Q Why is Greenland an island and Australia a continent?
A We asked a number of earth scientists this question and got several answers. There seem to be both historical and geographical explanations. Most maps distort the size of Greenland when the contours of the globe are displayed on a flat surface, and that makes Greenland look larger than Australia. At 839,800 square miles, Greenland is the largest island in the world. But it is just 28 percent the size of Australia's 2,948,366 square miles. Yet size apparently isn't the key. Continents are determined by both plate tectonics and history. Greenland is part of the North American plate, placing it with that continent. Even that isn't the only explanation, for Europe and Asia are both part of one plate. Perhaps then continents are more historical, a designation made by different peoples at different times in history.

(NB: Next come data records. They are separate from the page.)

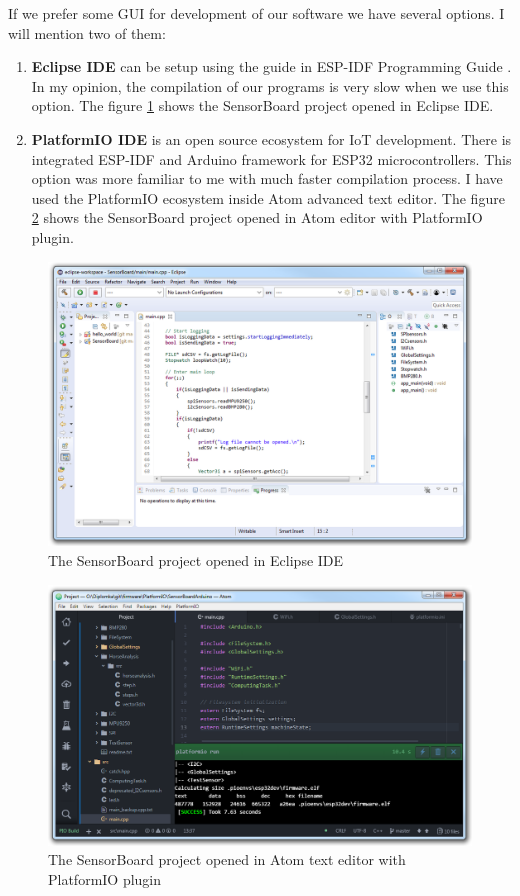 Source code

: If we prefer some GUI for development of our software we have several options. I will mention two of them:
\begin{enumerate}
	\item \textbf{Eclipse IDE} can be setup using the guide in \ac{ESP-IDF} Programming Guide \cite{ESP32eclipse}. In my opinion, the compilation of our programs is very slow when we use this option. The figure \ref{ESP32eclipse} shows the SensorBoard project opened in Eclipse IDE.
	\item \textbf{PlatformIO IDE} is an open source ecosystem for \ac{IoT} development. \cite{PlatformIO} There is integrated \ac{ESP-IDF} and Arduino framework for ESP32 microcontrollers. This option was more familiar to me with much faster compilation process. I have used the PlatformIO ecosystem inside Atom \cite{AtomEditor} advanced text editor. The figure \ref{ESP32atom} shows the SensorBoard project opened in Atom editor with PlatformIO plugin.
\end{enumerate}

\begin{figure}
	\centering
	\label{ESP32eclipse}
	\caption{The SensorBoard project opened in Eclipse IDE}
	\includegraphics[width=\linewidth]{img/ESP32eclipse.png}
\end{figure}

\begin{figure}
	\centering
	\label{ESP32atom}
	\caption{The SensorBoard project opened in Atom text editor with PlatformIO plugin}
	\includegraphics[width=\linewidth]{img/ESP32atom.png}
\end{figure}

Q Why and how do fireflies glow? - Josh Caldwell, Dolores, Colo.
A Fireflies glow to find a mate, says Eric Widmaier, a Boston University biology professor. During flight, the male firefly flashes his "lantern" to attract a female. The female waits on the ground and signals to the male by flashing back in a unique rhythm. The male recognizes the signal and descends to meet his new mate. Firefly lanterns contain oxygen and a substance called luciferin. The chemical reaction between the two produces light.